* **Exercise prompt**
Below are records to be copied exactly; their pictures are to be omitted.

────────

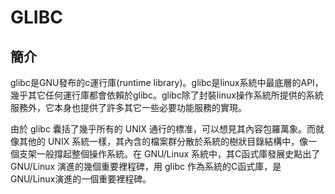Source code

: # GLIBC

## 簡介

glibc是GNU發布的c運行庫(runtime library)。glibc是linux系統中最底層的API，幾乎其它任何運行庫都會依賴於glibc。glibc除了封裝linux操作系統所提供的系統服務外，它本身也提供了許多其它一些必要功能服務的實現。

由於 glibc 囊括了幾乎所有的 UNIX 通行的標准，可以想見其內容包羅萬象。而就像其他的 UNIX 系統一樣，其內含的檔案群分散於系統的樹狀目錄結構中，像一個支架一般撐起整個操作系統。在 GNU/Linux 系統中，其C函式庫發展史點出了GNU/Linux 演進的幾個重要裡程碑，用 glibc 作為系統的C函式庫，是GNU/Linux演進的一個重要裡程碑。
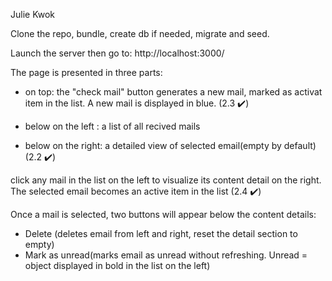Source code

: Julie Kwok


Clone the repo, bundle, create db if needed, migrate and seed.

Launch the server then go to: http://localhost:3000/

The page is presented in three parts:

* on top: the "check mail" button generates a new mail, marked as activat item in the list. A new mail is displayed in blue. (2.3 :heavy_check_mark:)

* below on the left : a list of all recived mails

* below on the right: a detailed view of selected email(empty by default) (2.2 :heavy_check_mark:)


click any mail in the list on the left to visualize its content detail on the right. The selected email becomes an active item in the list (2.4 :heavy_check_mark:)

Once a mail is selected, two buttons will appear below the content details:

* Delete (deletes email from left and right, reset the detail section to empty)
* Mark as unread(marks email as unread without refreshing. Unread = object displayed in bold in the list on the left)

────────

* **Problem solution**
Source code

: # GLIBC

## 簡介

glibc是GNU發布的c運行庫(runtime library)。glibc是linux系統中最底層的API，幾乎其它任何運行庫都會依賴於glibc。glibc除了封裝linux操作系統所提供的系統服務外，它本身也提供了許多其它一些必要功能服務的實現。

由於 glibc 囊括了幾乎所有的 UNIX 通行的標准，可以想見其內容包羅萬象。而就像其他的 UNIX 系統一樣，其內含的檔案群分散於系統的樹狀目錄結構中，像一個支架一般撐起整個操作系統。在 GNU/Linux 系統中，其C函式庫發展史點出了GNU/Linux 演進的幾個重要裡程碑，用 glibc 作為系統的C函式庫，是GNU/Linux演進的一個重要裡程碑。
Source code

: Julie Kwok


Clone the repo, bundle, create db if needed, migrate and seed.

Launch the server then go to: http://localhost:3000/

The page is presented in three parts:

* on top: the "check mail" button generates a new mail, marked as activat item in the list. A new mail is displayed in blue. (2.3 :heavy_check_mark:)

* below on the left : a list of all recived mails

* below on the right: a detailed view of selected email(empty by default) (2.2 :heavy_check_mark:)


click any mail in the list on the left to visualize its content detail on the right. The selected email becomes an active item in the list (2.4 :heavy_check_mark:)

Once a mail is selected, two buttons will appear below the content details:

* Delete (deletes email from left and right, reset the detail section to empty)
* Mark as unread(marks email as unread without refreshing. Unread = object displayed in bold in the list on the left)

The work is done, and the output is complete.